Records from a data source
# # # #

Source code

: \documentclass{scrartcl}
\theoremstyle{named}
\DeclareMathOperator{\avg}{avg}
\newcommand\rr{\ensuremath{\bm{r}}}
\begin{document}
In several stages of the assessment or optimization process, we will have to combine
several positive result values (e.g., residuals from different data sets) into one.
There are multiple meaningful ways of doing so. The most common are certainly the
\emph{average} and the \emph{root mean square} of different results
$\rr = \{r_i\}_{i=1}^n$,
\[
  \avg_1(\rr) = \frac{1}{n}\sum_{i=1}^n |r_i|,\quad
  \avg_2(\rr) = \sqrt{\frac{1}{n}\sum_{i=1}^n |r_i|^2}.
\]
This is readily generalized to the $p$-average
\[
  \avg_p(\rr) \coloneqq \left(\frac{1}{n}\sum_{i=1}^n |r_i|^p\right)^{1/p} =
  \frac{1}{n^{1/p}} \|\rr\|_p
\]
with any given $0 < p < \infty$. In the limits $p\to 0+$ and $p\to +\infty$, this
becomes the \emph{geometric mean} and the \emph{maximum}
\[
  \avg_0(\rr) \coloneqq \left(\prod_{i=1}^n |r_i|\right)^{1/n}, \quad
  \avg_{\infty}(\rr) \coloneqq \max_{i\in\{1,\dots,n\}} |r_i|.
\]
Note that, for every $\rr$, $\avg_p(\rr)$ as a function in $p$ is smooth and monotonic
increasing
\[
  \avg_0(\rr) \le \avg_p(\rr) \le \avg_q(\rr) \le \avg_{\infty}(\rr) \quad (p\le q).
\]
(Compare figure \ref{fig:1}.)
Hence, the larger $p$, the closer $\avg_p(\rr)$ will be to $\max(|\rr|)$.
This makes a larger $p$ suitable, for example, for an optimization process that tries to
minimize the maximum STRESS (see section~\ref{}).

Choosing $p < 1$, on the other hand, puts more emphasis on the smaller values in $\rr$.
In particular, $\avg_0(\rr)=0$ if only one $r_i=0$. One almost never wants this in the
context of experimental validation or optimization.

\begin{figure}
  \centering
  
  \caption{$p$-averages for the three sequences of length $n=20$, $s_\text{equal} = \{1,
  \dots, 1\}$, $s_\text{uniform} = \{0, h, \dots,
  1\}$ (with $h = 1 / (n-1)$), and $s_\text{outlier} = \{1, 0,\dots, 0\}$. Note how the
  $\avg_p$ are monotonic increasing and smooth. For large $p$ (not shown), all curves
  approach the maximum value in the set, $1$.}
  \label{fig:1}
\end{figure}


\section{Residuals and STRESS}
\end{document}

# # # #

Each record above needs to be given again exactly as written.

Source code

: \documentclass{scrartcl}
\theoremstyle{named}
\DeclareMathOperator{\avg}{avg}
\newcommand\rr{\ensuremath{\bm{r}}}
\begin{document}
In several stages of the assessment or optimization process, we will have to combine
several positive result values (e.g., residuals from different data sets) into one.
There are multiple meaningful ways of doing so. The most common are certainly the
\emph{average} and the \emph{root mean square} of different results
$\rr = \{r_i\}_{i=1}^n$,
\[
  \avg_1(\rr) = \frac{1}{n}\sum_{i=1}^n |r_i|,\quad
  \avg_2(\rr) = \sqrt{\frac{1}{n}\sum_{i=1}^n |r_i|^2}.
\]
This is readily generalized to the $p$-average
\[
  \avg_p(\rr) \coloneqq \left(\frac{1}{n}\sum_{i=1}^n |r_i|^p\right)^{1/p} =
  \frac{1}{n^{1/p}} \|\rr\|_p
\]
with any given $0 < p < \infty$. In the limits $p\to 0+$ and $p\to +\infty$, this
becomes the \emph{geometric mean} and the \emph{maximum}
\[
  \avg_0(\rr) \coloneqq \left(\prod_{i=1}^n |r_i|\right)^{1/n}, \quad
  \avg_{\infty}(\rr) \coloneqq \max_{i\in\{1,\dots,n\}} |r_i|.
\]
Note that, for every $\rr$, $\avg_p(\rr)$ as a function in $p$ is smooth and monotonic
increasing
\[
  \avg_0(\rr) \le \avg_p(\rr) \le \avg_q(\rr) \le \avg_{\infty}(\rr) \quad (p\le q).
\]
(Compare figure \ref{fig:1}.)
Hence, the larger $p$, the closer $\avg_p(\rr)$ will be to $\max(|\rr|)$.
This makes a larger $p$ suitable, for example, for an optimization process that tries to
minimize the maximum STRESS (see section~\ref{}).

Choosing $p < 1$, on the other hand, puts more emphasis on the smaller values in $\rr$.
In particular, $\avg_0(\rr)=0$ if only one $r_i=0$. One almost never wants this in the
context of experimental validation or optimization.

\begin{figure}
  \centering
  
  \caption{$p$-averages for the three sequences of length $n=20$, $s_\text{equal} = \{1,
  \dots, 1\}$, $s_\text{uniform} = \{0, h, \dots,
  1\}$ (with $h = 1 / (n-1)$), and $s_\text{outlier} = \{1, 0,\dots, 0\}$. Note how the
  $\avg_p$ are monotonic increasing and smooth. For large $p$ (not shown), all curves
  approach the maximum value in the set, $1$.}
  \label{fig:1}
\end{figure}


\section{Residuals and STRESS}
\end{document}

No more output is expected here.